Pora na misję Bodo/Glimt
- Gratulacje dla drużyny za zwycięstwo. Powiedziałem w szatni, że dzisiaj jest bardzo dobry moment, który chciałbym, żeby trwał jak najdłużej. Musimy być ciągle skoncentrowani i pielęgnować okres zwycięstw, tym bardziej że poprzeczka będzie ustawiona coraz wyżej. Dziękuję kibicom za doping w tym spotkaniu. Oni, podobnie jak my, mają maraton i co kilka dni poświęcają swoje życie na wspieranie nas. Pierwsza połowa nie była toczona w szybkim tempie. W drugiej części Stal szukając więcej okazji do pressingu, otworzyła nam trochę przestrzeni do wykorzystania, w efekcie czego mieliśmy więcej sytuacji - takimi słowami konferencję prasową po domowym pojedynku rozpoczął Adrian Siemieniec, trener Jagiellonii.

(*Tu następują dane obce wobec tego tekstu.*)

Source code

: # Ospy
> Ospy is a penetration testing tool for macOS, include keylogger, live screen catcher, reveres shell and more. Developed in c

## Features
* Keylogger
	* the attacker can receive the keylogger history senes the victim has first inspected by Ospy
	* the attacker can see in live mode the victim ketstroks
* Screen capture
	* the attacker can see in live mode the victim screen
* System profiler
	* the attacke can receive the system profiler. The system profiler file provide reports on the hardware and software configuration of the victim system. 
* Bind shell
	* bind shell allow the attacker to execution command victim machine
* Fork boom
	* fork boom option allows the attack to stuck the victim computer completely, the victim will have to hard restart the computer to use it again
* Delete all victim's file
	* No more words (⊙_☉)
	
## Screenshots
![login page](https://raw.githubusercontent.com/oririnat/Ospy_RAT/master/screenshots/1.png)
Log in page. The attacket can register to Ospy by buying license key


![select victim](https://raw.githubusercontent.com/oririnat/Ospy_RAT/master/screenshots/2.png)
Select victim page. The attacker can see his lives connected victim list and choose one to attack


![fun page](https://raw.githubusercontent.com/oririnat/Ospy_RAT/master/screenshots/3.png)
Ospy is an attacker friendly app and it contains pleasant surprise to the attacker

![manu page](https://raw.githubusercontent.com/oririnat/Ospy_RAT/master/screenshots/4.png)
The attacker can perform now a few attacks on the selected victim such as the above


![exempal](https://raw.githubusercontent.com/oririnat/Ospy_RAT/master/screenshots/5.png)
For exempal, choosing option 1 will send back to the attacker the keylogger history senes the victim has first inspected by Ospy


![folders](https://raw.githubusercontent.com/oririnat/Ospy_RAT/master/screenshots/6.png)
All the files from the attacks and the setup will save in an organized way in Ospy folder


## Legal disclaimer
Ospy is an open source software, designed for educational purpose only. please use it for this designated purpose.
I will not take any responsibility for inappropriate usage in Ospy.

Szkoleniowiec Dumy Podlasia zaznaczył, że jego zespół po zmianie stron miał sporo sytuacji strzeleckich, lecz ostatecznie licznik ze zdobytymi golami zatrzymał się na dwóch.
- Strzeliliśmy dwa gole, mieliśmy okazje na więcej. Doceniamy to, co mamy. Cieszymy się z tego zwycięstwa. Mamy teraz chwilę przerwy od ligi, bo kolejny mecz w PKO Ekstraklasie zagramy za dwa tygodnie. Teraz czeka nas rywalizacja w eliminacjach Ligi Mistrzów z Bodo/Glimt. Obecnie bazujemy bardziej na powtarzaniu materiału, przygotowując się do kolejnych gier co kilka dni. Mamy wypracowane warianty ataku dopasowane do struktury gry przeciwnika w obronie. Nie mamy czasu na odbywanie dużej liczby treningów, czy uczenie się czegoś na nowo - oznajmił 32-latek.

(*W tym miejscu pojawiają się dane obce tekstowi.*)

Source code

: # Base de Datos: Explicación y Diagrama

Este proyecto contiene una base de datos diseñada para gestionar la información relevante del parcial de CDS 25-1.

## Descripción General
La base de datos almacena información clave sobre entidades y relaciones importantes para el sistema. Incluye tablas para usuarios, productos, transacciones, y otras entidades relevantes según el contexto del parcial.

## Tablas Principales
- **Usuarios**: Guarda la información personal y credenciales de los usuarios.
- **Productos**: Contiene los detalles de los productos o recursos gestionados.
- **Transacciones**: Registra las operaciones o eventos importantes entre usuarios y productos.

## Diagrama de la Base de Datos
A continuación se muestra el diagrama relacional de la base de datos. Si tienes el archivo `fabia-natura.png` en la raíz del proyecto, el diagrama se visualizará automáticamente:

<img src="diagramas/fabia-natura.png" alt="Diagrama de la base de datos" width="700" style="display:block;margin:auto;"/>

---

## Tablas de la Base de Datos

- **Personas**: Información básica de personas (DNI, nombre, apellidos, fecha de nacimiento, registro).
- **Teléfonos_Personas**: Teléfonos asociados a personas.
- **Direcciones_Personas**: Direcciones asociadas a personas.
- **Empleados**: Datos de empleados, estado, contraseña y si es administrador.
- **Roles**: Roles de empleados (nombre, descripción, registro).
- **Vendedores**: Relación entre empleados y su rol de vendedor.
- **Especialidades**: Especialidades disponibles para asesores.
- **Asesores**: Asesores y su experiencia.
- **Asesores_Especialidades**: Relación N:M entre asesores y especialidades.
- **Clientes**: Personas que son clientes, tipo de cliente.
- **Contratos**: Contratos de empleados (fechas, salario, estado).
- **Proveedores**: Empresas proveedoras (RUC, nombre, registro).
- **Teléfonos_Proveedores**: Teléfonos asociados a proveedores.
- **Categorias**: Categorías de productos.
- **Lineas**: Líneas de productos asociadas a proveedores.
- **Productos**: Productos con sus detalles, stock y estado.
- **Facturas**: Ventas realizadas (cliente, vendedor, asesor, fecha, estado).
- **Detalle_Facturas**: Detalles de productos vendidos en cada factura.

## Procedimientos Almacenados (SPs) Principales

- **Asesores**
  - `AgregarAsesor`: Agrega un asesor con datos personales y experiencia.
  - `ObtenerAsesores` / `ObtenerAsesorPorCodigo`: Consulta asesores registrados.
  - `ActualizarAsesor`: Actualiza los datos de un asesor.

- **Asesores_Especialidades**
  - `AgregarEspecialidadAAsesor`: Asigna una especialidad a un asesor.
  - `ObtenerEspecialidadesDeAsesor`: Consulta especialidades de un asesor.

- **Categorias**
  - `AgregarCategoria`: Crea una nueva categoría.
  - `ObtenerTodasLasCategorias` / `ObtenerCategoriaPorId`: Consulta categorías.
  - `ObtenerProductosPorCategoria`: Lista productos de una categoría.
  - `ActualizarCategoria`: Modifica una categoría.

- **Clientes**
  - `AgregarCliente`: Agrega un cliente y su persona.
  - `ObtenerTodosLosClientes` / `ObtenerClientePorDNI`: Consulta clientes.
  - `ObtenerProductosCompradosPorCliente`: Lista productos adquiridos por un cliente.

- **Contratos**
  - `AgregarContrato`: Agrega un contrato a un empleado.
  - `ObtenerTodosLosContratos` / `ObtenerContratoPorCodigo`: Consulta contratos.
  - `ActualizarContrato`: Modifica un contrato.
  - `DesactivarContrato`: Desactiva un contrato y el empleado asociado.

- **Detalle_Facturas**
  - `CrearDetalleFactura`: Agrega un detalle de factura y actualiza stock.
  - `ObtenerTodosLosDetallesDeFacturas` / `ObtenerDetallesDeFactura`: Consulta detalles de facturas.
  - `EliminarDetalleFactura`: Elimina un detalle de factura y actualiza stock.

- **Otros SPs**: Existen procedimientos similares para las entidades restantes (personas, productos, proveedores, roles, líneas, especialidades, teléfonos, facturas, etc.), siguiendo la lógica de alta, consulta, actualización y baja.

Stal potrzebuje innych rozwiązań
Sobotnią rywalizację skomentował też trener gości.
- Dzisiaj graliśmy z mistrzem Polski, faworytem tego spotkania. Białostoczanie wygrali zasłużenie. Szukaliśmy zależności, które pomogły nam wygrać w Mielcu w ostatnim starciu z Jagą. Początek meczu nie był zbyt dynamiczny ze strony Jagiellonii. W tej fazie mogliśmy bardziej wykorzystać moment kontry, zabrakło nam precyzji. Tracimy zbyt łatwe bramki. Nie powalczyliśmy o piłkę przy pierwszym golu. Nie odbudowaliśmy ustawienia, a Pululu jest szybkim zawodnikiem. Staraliśmy się do końca odmienić losy meczu, dwa razy Maciek Domański szukał strzałów, ale nie udało się trafić do bramki. Po przerwie zmarnowaliśmy wiele momentów, gdy mogliśmy lepiej dograć piłkę za plecy obrońców Jagiellonii. Zmiany nie przyniosły nam dobrych efektów. Szybko straciliśmy bramkę na 2:0, a potem rzut karny obronił Maciek Kochalski. Jagiellonia napędzała się tym, że byliśmy odkryci. Przegrywamy, bo zbyt łatwo tracimy bramki. W rundzie wiosennej ubiegłego sezonu nam to się nie zdarzało. Musimy szukać rozwiązań do obecnego stanu kadry. Na tę chwilę ona jest wąska. Potrzebujemy kilku zawodników, którzy zwiększą rywalizację. W przeciwnym razie trudno nam będzie o postęp - powiedział Kamil Kiereś, szkoleniowiec Stali Mielec.